### [TASK STATEMENT]
Starting with the first line of the data below, copy each line up to and including the one containing "- **剰余演算(%)の活用**: 円形配列（N→E→S→W→N...）での位置計算". Pictures stay out.

### [AVAILABLE RECORDS]
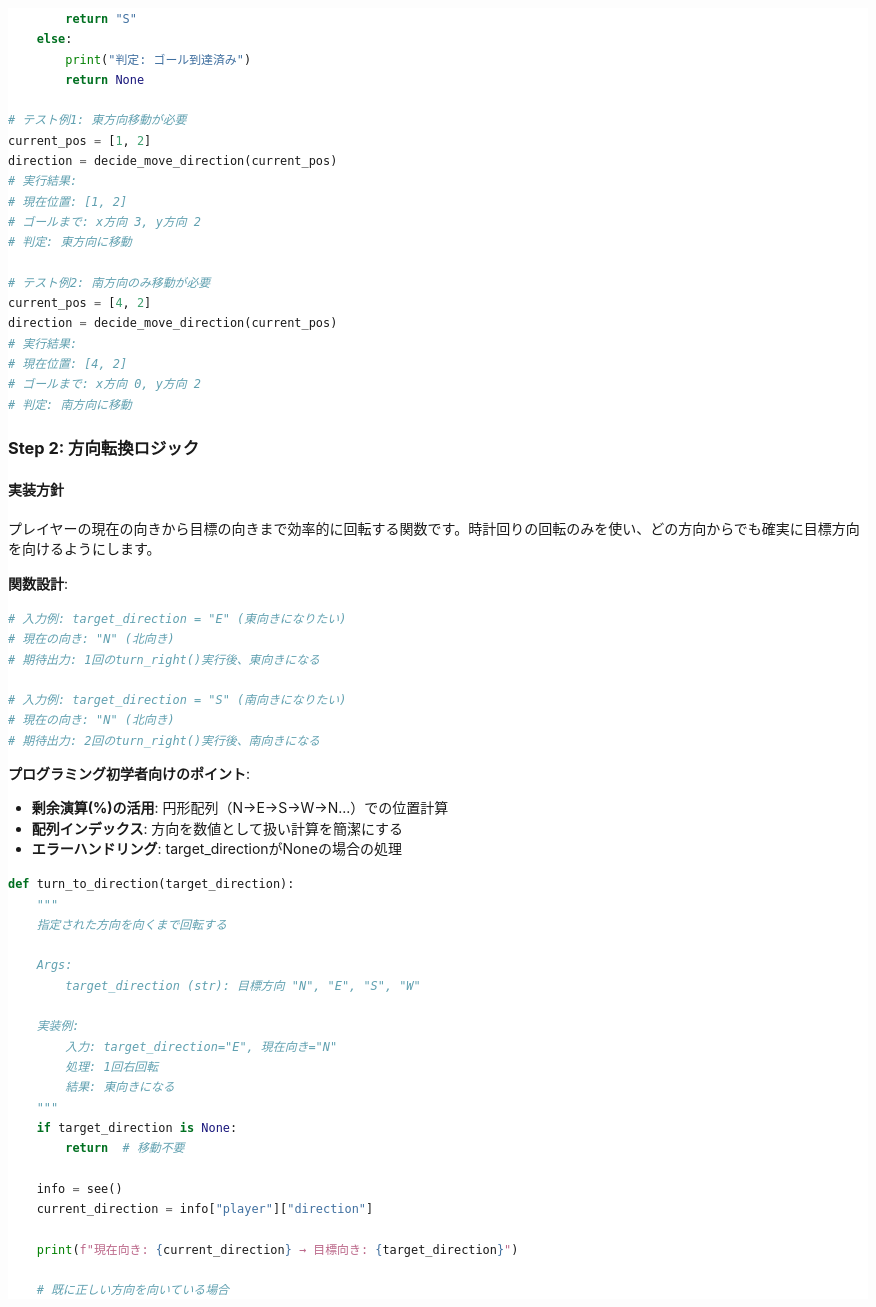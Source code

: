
 ```python
        return "S"
    else:
        print("判定: ゴール到達済み")
        return None

# テスト例1: 東方向移動が必要
current_pos = [1, 2]
direction = decide_move_direction(current_pos)
# 実行結果:
# 現在位置: [1, 2]
# ゴールまで: x方向 3, y方向 2
# 判定: 東方向に移動

# テスト例2: 南方向のみ移動が必要
current_pos = [4, 2]
direction = decide_move_direction(current_pos)
# 実行結果:
# 現在位置: [4, 2]
# ゴールまで: x方向 0, y方向 2
# 判定: 南方向に移動
```

### Step 2: 方向転換ロジック

#### 実装方針
プレイヤーの現在の向きから目標の向きまで効率的に回転する関数です。時計回りの回転のみを使い、どの方向からでも確実に目標方向を向けるようにします。

**関数設計**:
```python
# 入力例: target_direction = "E" (東向きになりたい)
# 現在の向き: "N" (北向き)
# 期待出力: 1回のturn_right()実行後、東向きになる

# 入力例: target_direction = "S" (南向きになりたい)
# 現在の向き: "N" (北向き)
# 期待出力: 2回のturn_right()実行後、南向きになる
```

**プログラミング初学者向けのポイント**:
- **剰余演算(%)の活用**: 円形配列（N→E→S→W→N...）での位置計算
- **配列インデックス**: 方向を数値として扱い計算を簡潔にする
- **エラーハンドリング**: target_directionがNoneの場合の処理

```python
def turn_to_direction(target_direction):
    """
    指定された方向を向くまで回転する

    Args:
        target_direction (str): 目標方向 "N", "E", "S", "W"

    実装例:
        入力: target_direction="E", 現在向き="N"
        処理: 1回右回転
        結果: 東向きになる
    """
    if target_direction is None:
        return  # 移動不要

    info = see()
    current_direction = info["player"]["direction"]

    print(f"現在向き: {current_direction} → 目標向き: {target_direction}")

    # 既に正しい方向を向いている場合
```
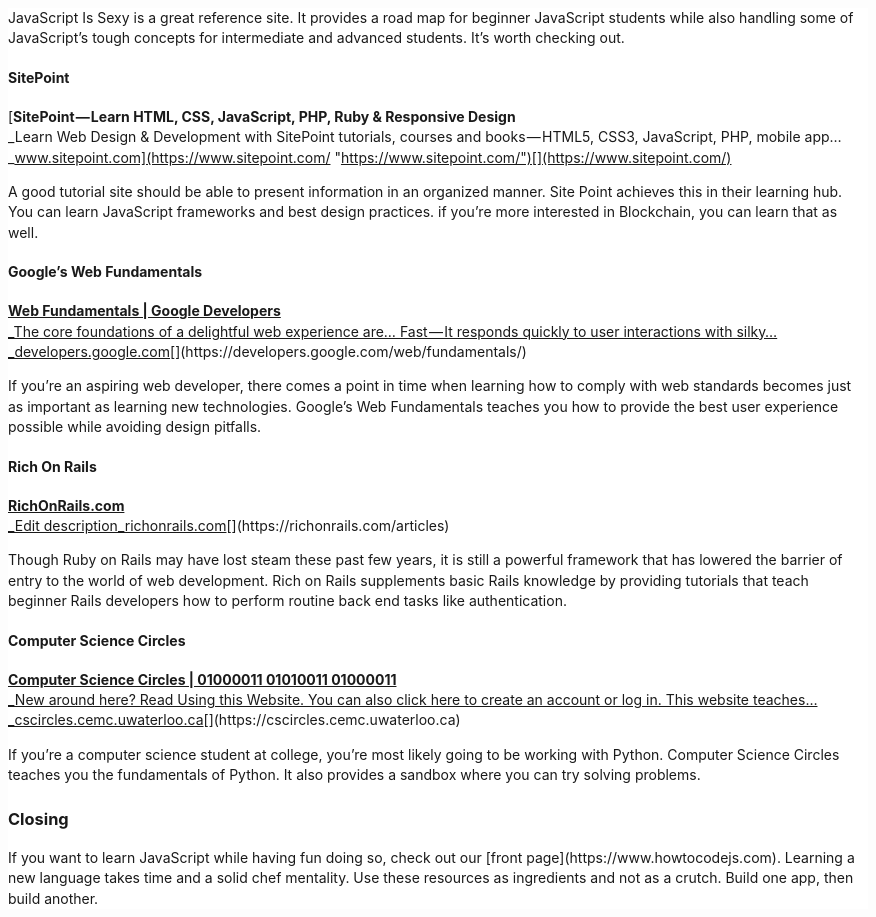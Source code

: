 JavaScript Is Sexy is a great reference site. It provides a road map for beginner JavaScript students while also handling some of JavaScript’s tough concepts for intermediate and advanced students. It’s worth checking out.

#### SitePoint

[**SitePoint — Learn HTML, CSS, JavaScript, PHP, Ruby & Responsive Design**  
_Learn Web Design & Development with SitePoint tutorials, courses and books — HTML5, CSS3, JavaScript, PHP, mobile app…_www.sitepoint.com](https://www.sitepoint.com/ "https://www.sitepoint.com/")[](https://www.sitepoint.com/)

A good tutorial site should be able to present information in an organized manner. Site Point achieves this in their learning hub. You can learn JavaScript frameworks and best design practices. if you’re more interested in Blockchain, you can learn that as well.

#### Google’s Web Fundamentals

[**Web Fundamentals | Google Developers**  
_The core foundations of a delightful web experience are… Fast — It responds quickly to user interactions with silky…_developers.google.com](https://developers.google.com/web/fundamentals/ "https://developers.google.com/web/fundamentals/")[](https://developers.google.com/web/fundamentals/)

If you’re an aspiring web developer, there comes a point in time when learning how to comply with web standards becomes just as important as learning new technologies. Google’s Web Fundamentals teaches you how to provide the best user experience possible while avoiding design pitfalls.

#### Rich On Rails

[**RichOnRails.com**  
_Edit description_richonrails.com](https://richonrails.com/articles "https://richonrails.com/articles")[](https://richonrails.com/articles)

Though Ruby on Rails may have lost steam these past few years, it is still a powerful framework that has lowered the barrier of entry to the world of web development. Rich on Rails supplements basic Rails knowledge by providing tutorials that teach beginner Rails developers how to perform routine back end tasks like authentication.

#### Computer Science Circles

[**Computer Science Circles | 01000011 01010011 01000011**  
_New around here? Read Using this Website. You can also click here to create an account or log in. This website teaches…_cscircles.cemc.uwaterloo.ca](https://cscircles.cemc.uwaterloo.ca "https://cscircles.cemc.uwaterloo.ca")[](https://cscircles.cemc.uwaterloo.ca)

If you’re a computer science student at college, you’re most likely going to be working with Python. Computer Science Circles teaches you the fundamentals of Python. It also provides a sandbox where you can try solving problems.


<h3>Closing</h3>
If you want to learn JavaScript while having fun doing so, check out our [front page](https://www.howtocodejs.com). Learning a new language takes time and a solid chef mentality. Use these resources as ingredients and not as a crutch. Build one app, then build another. 
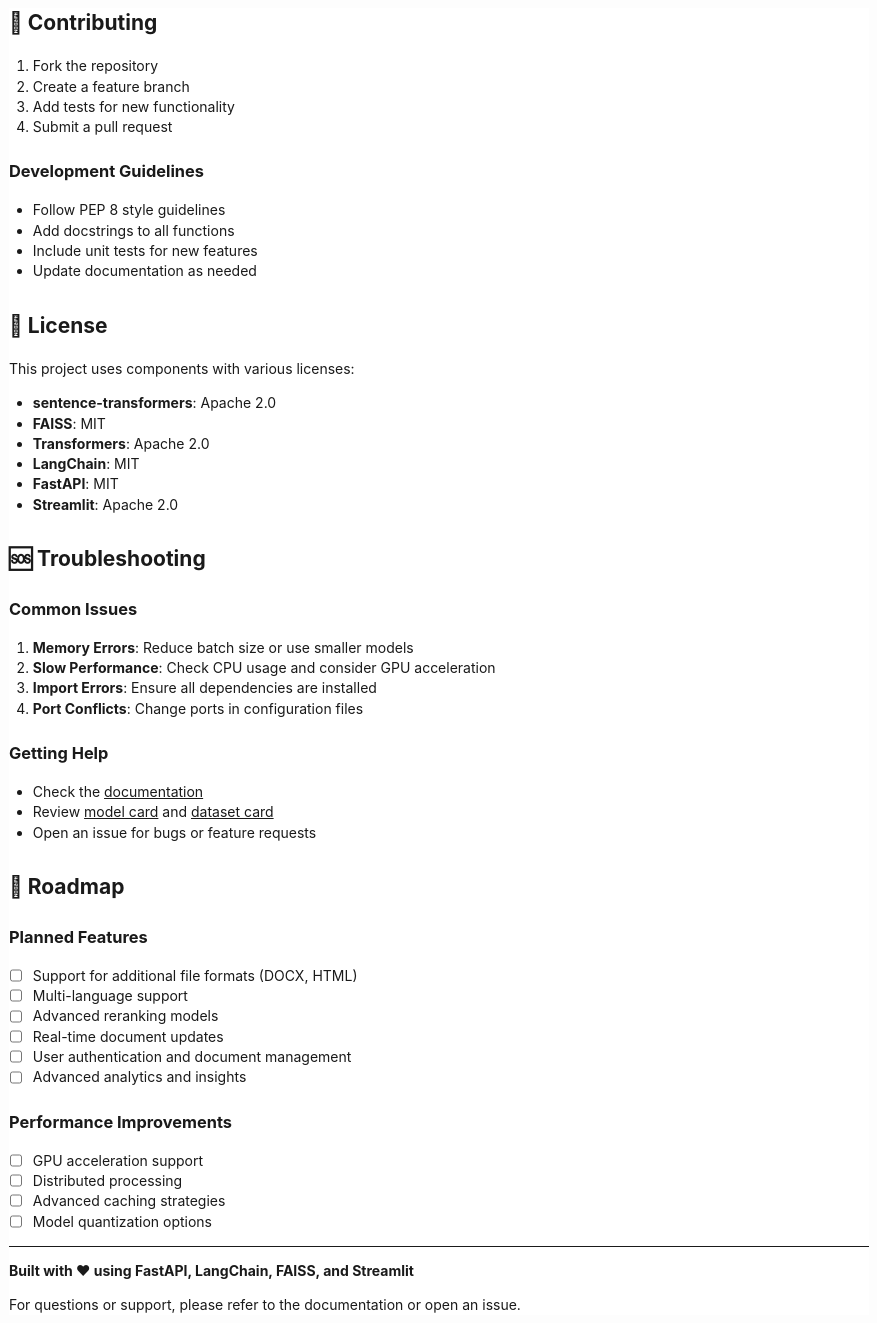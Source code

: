 ## 🤝 Contributing

1. Fork the repository
2. Create a feature branch
3. Add tests for new functionality
4. Submit a pull request

### Development Guidelines

- Follow PEP 8 style guidelines
- Add docstrings to all functions
- Include unit tests for new features
- Update documentation as needed

## 📄 License

This project uses components with various licenses:
- **sentence-transformers**: Apache 2.0
- **FAISS**: MIT
- **Transformers**: Apache 2.0
- **LangChain**: MIT
- **FastAPI**: MIT
- **Streamlit**: Apache 2.0

## 🆘 Troubleshooting

### Common Issues

1. **Memory Errors**: Reduce batch size or use smaller models
2. **Slow Performance**: Check CPU usage and consider GPU acceleration
3. **Import Errors**: Ensure all dependencies are installed
4. **Port Conflicts**: Change ports in configuration files

### Getting Help

- Check the [documentation](docs/)
- Review [model card](model_card.md) and [dataset card](dataset_card.md)
- Open an issue for bugs or feature requests

## 🎯 Roadmap

### Planned Features
- [ ] Support for additional file formats (DOCX, HTML)
- [ ] Multi-language support
- [ ] Advanced reranking models
- [ ] Real-time document updates
- [ ] User authentication and document management
- [ ] Advanced analytics and insights

### Performance Improvements
- [ ] GPU acceleration support
- [ ] Distributed processing
- [ ] Advanced caching strategies
- [ ] Model quantization options

---

**Built with ❤️ using FastAPI, LangChain, FAISS, and Streamlit**

For questions or support, please refer to the documentation or open an issue.


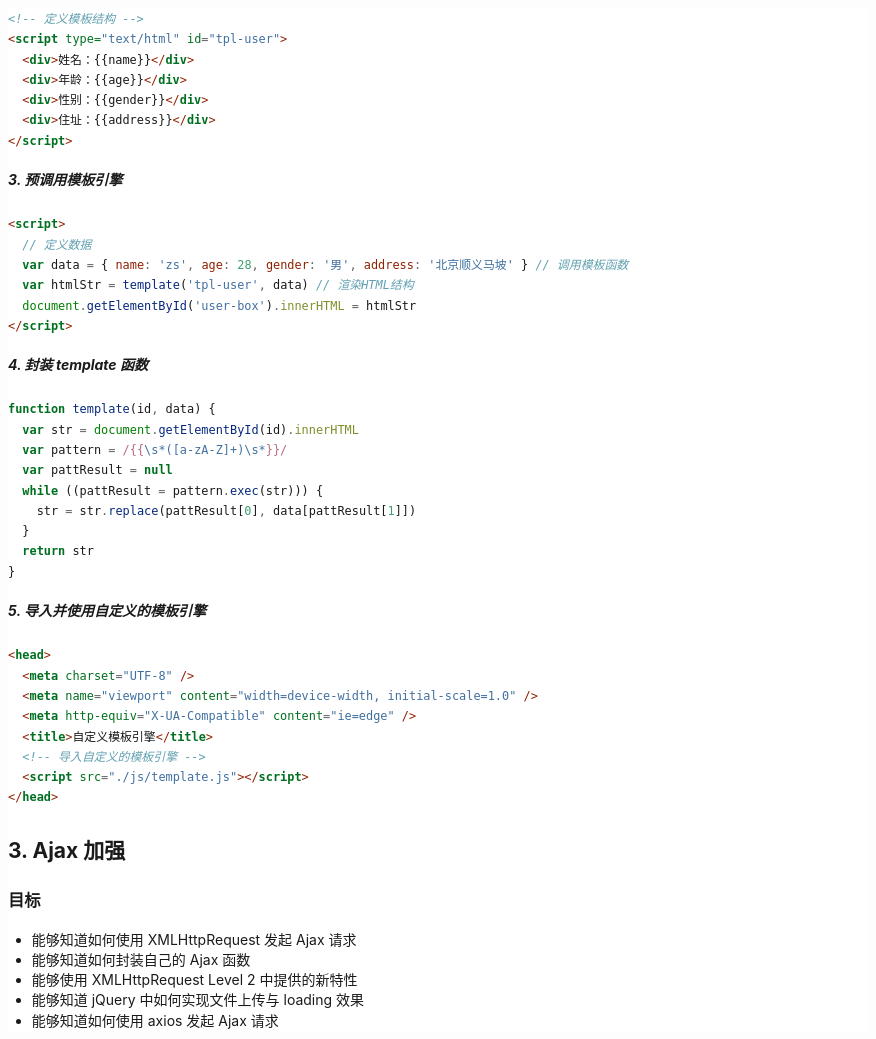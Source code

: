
 ```html
<!-- 定义模板结构 -->
<script type="text/html" id="tpl-user">
  <div>姓名：{{name}}</div>
  <div>年龄：{{age}}</div>
  <div>性别：{{gender}}</div>
  <div>住址：{{address}}</div>
</script>
```

##### 3. 预调用模板引擎

```html
<script>
  // 定义数据
  var data = { name: 'zs', age: 28, gender: '男', address: '北京顺义马坡' } // 调用模板函数
  var htmlStr = template('tpl-user', data) // 渲染HTML结构
  document.getElementById('user-box').innerHTML = htmlStr
</script>
```

##### 4. 封装 template 函数

```javascript
function template(id, data) {
  var str = document.getElementById(id).innerHTML
  var pattern = /{{\s*([a-zA-Z]+)\s*}}/
  var pattResult = null
  while ((pattResult = pattern.exec(str))) {
    str = str.replace(pattResult[0], data[pattResult[1]])
  }
  return str
}
```

##### 5. 导入并使用自定义的模板引擎

```html
<head>
  <meta charset="UTF-8" />
  <meta name="viewport" content="width=device-width, initial-scale=1.0" />
  <meta http-equiv="X-UA-Compatible" content="ie=edge" />
  <title>自定义模板引擎</title>
  <!-- 导入自定义的模板引擎 -->
  <script src="./js/template.js"></script>
</head>
```

## 3. Ajax 加强

### 目标

- 能够知道如何使用 XMLHttpRequest 发起 Ajax 请求
- 能够知道如何封装自己的 Ajax 函数
- 能够使用 XMLHttpRequest Level 2 中提供的新特性
- 能够知道 jQuery 中如何实现文件上传与 loading 效果
- 能够知道如何使用 axios 发起 Ajax 请求
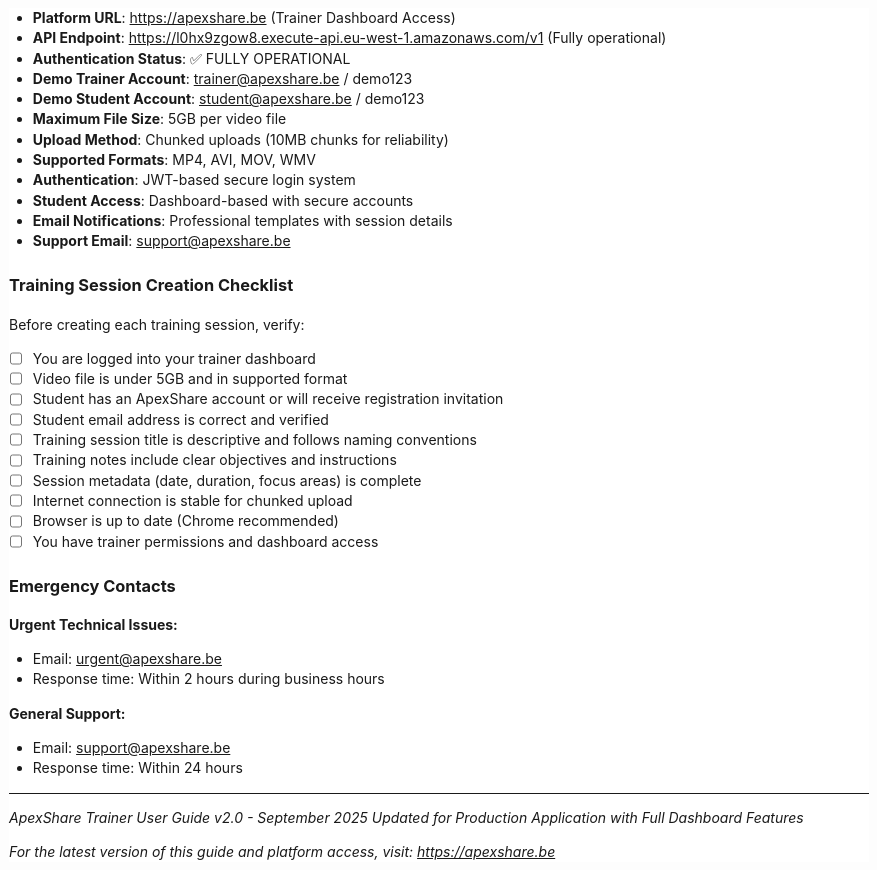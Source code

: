 - **Platform URL**: https://apexshare.be (Trainer Dashboard Access)
- **API Endpoint**: https://l0hx9zgow8.execute-api.eu-west-1.amazonaws.com/v1 (Fully operational)
- **Authentication Status**: ✅ FULLY OPERATIONAL
- **Demo Trainer Account**: trainer@apexshare.be / demo123
- **Demo Student Account**: student@apexshare.be / demo123
- **Maximum File Size**: 5GB per video file
- **Upload Method**: Chunked uploads (10MB chunks for reliability)
- **Supported Formats**: MP4, AVI, MOV, WMV
- **Authentication**: JWT-based secure login system
- **Student Access**: Dashboard-based with secure accounts
- **Email Notifications**: Professional templates with session details
- **Support Email**: support@apexshare.be

### Training Session Creation Checklist

Before creating each training session, verify:
- [ ] You are logged into your trainer dashboard
- [ ] Video file is under 5GB and in supported format
- [ ] Student has an ApexShare account or will receive registration invitation
- [ ] Student email address is correct and verified
- [ ] Training session title is descriptive and follows naming conventions
- [ ] Training notes include clear objectives and instructions
- [ ] Session metadata (date, duration, focus areas) is complete
- [ ] Internet connection is stable for chunked upload
- [ ] Browser is up to date (Chrome recommended)
- [ ] You have trainer permissions and dashboard access

### Emergency Contacts

**Urgent Technical Issues:**
- Email: urgent@apexshare.be
- Response time: Within 2 hours during business hours

**General Support:**
- Email: support@apexshare.be
- Response time: Within 24 hours

---

*ApexShare Trainer User Guide v2.0 - September 2025*
*Updated for Production Application with Full Dashboard Features*

*For the latest version of this guide and platform access, visit: https://apexshare.be*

### [RESPONSE AREA]
Source code

:
 ```python
        return "S"
    else:
        print("判定: ゴール到達済み")
        return None

# テスト例1: 東方向移動が必要
current_pos = [1, 2]
direction = decide_move_direction(current_pos)
# 実行結果:
# 現在位置: [1, 2]
# ゴールまで: x方向 3, y方向 2
# 判定: 東方向に移動

# テスト例2: 南方向のみ移動が必要
current_pos = [4, 2]
direction = decide_move_direction(current_pos)
# 実行結果:
# 現在位置: [4, 2]
# ゴールまで: x方向 0, y方向 2
# 判定: 南方向に移動
```

### Step 2: 方向転換ロジック

#### 実装方針
プレイヤーの現在の向きから目標の向きまで効率的に回転する関数です。時計回りの回転のみを使い、どの方向からでも確実に目標方向を向けるようにします。

**関数設計**:
```python
# 入力例: target_direction = "E" (東向きになりたい)
# 現在の向き: "N" (北向き)
# 期待出力: 1回のturn_right()実行後、東向きになる

# 入力例: target_direction = "S" (南向きになりたい)
# 現在の向き: "N" (北向き)
# 期待出力: 2回のturn_right()実行後、南向きになる
```

**プログラミング初学者向けのポイント**:
- **剰余演算(%)の活用**: 円形配列（N→E→S→W→N...）での位置計算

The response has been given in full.